Mais que devint M. Morsy, lorsqu’un matin il vit le jardinier de Mme Seeburg occupé à bêcher, dans son jardin, une partie tirée au cordeau !

Mme Seeburg trouvait maintenant l’allée trop étroite, parce qu’on avait marché sur sa bordure, et elle reprenait, sur la part de jardin de M. Morsy, de quoi lui rendre sa largeur primitive. M. Morsy exaspéré ordonna au jardinier de suspendre son travail jusqu’à ce qu’il eût vu sa maîtresse. Le jardinier fut impoli, M. Morsy le prit par les épaules et le mit dehors.

Par suite, une explication avait eu lieu entre Mme Seeburg et M. Morsy, et avait amené la brouille dont le pauvre Paul était la victime.

Les vacances de Paul se passèrent tristement. Quelques jours avant son départ pour le collége, la famille Morsy revint de la campagne. Paul embrassa avec effusion les deux enfans qu’il trouva dans le jardin ; ils lui racontèrent leurs plaisirs ; il leur raconta ses ennuis. Paul et Ernest se promirent de s’écrire quand ils seraient de retour au collége.

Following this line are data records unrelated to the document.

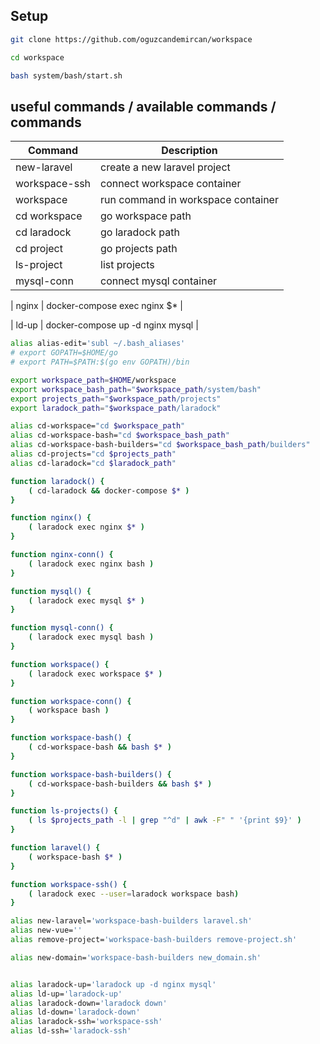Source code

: ## Setup

```bash
git clone https://github.com/oguzcandemircan/workspace 

cd workspace 

bash system/bash/start.sh
```

## useful commands / available commands / commands

| Command       | Description |
| ------------- |-------------|
| new-laravel | create a new laravel project |
| workspace-ssh | connect workspace container |
| workspace | run command in workspace container |
| cd workspace | go workspace path |
| cd laradock  | go laradock path |
| cd project   | go projects path |
| ls-project   | list projects |
| mysql-conn   | connect mysql container |

| nginx        | docker-compose exec nginx $* |

| ld-up | docker-compose up -d nginx mysql |



```bash
alias alias-edit='subl ~/.bash_aliases'
# export GOPATH=$HOME/go
# export PATH=$PATH:$(go env GOPATH)/bin

export workspace_path=$HOME/workspace
export workspace_bash_path="$workspace_path/system/bash"
export projects_path="$workspace_path/projects"
export laradock_path="$workspace_path/laradock"

alias cd-workspace="cd $workspace_path"
alias cd-workspace-bash="cd $workspace_bash_path"
alias cd-workspace-bash-builders="cd $workspace_bash_path/builders"
alias cd-projects="cd $projects_path"
alias cd-laradock="cd $laradock_path"

function laradock() {
    ( cd-laradock && docker-compose $* )
}

function nginx() {
    ( laradock exec nginx $* )
}

function nginx-conn() {
    ( laradock exec nginx bash )
}

function mysql() {
    ( laradock exec mysql $* )
}

function mysql-conn() {
    ( laradock exec mysql bash )
}

function workspace() {
	( laradock exec workspace $* )
}

function workspace-conn() {
	( workspace bash )
}

function workspace-bash() {
    ( cd-workspace-bash && bash $* )
}

function workspace-bash-builders() {
    ( cd-workspace-bash-builders && bash $* )
}

function ls-projects() {
	( ls $projects_path -l | grep "^d" | awk -F" " '{print $9}' )
}

function laravel() {
	( workspace-bash $* )
}

function workspace-ssh() {
    ( laradock exec --user=laradock workspace bash)
}

alias new-laravel='workspace-bash-builders laravel.sh'
alias new-vue=''
alias remove-project='workspace-bash-builders remove-project.sh'

alias new-domain='workspace-bash-builders new_domain.sh'


alias laradock-up='laradock up -d nginx mysql'
alias ld-up='laradock-up'
alias laradock-down='laradock down'
alias ld-down='laradock-down'
alias laradock-ssh='workspace-ssh'
alias ld-ssh='laradock-ssh'

```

Cornélie, qui avait presque onze ans, annonçait déjà une grande beauté. Comme les trois enfans causaient ensemble, ils s’étaient assis sous une tonnelle de vigne-vierge dans le jardin de Mme Seeburg. Celle-ci survint et renvoya les petits Morsy, en renouvelant à Paul la défense de leur parler à l’avenir. Les enfans rentrèrent chez eux aussi tristes que Paul. Cornélie pleurait ; M. Morsy demanda et apprit la cause de leur chagrin, et, tout-à-fait fâché que la mauvaise humeur de Mme Seeburg allait jusqu’à lui donner des façons offensantes à l’égard de ses enfans, il leur défendit à son tour de parler à Paul.

Paul partit et rentra au collége en proie à une tristesse amère.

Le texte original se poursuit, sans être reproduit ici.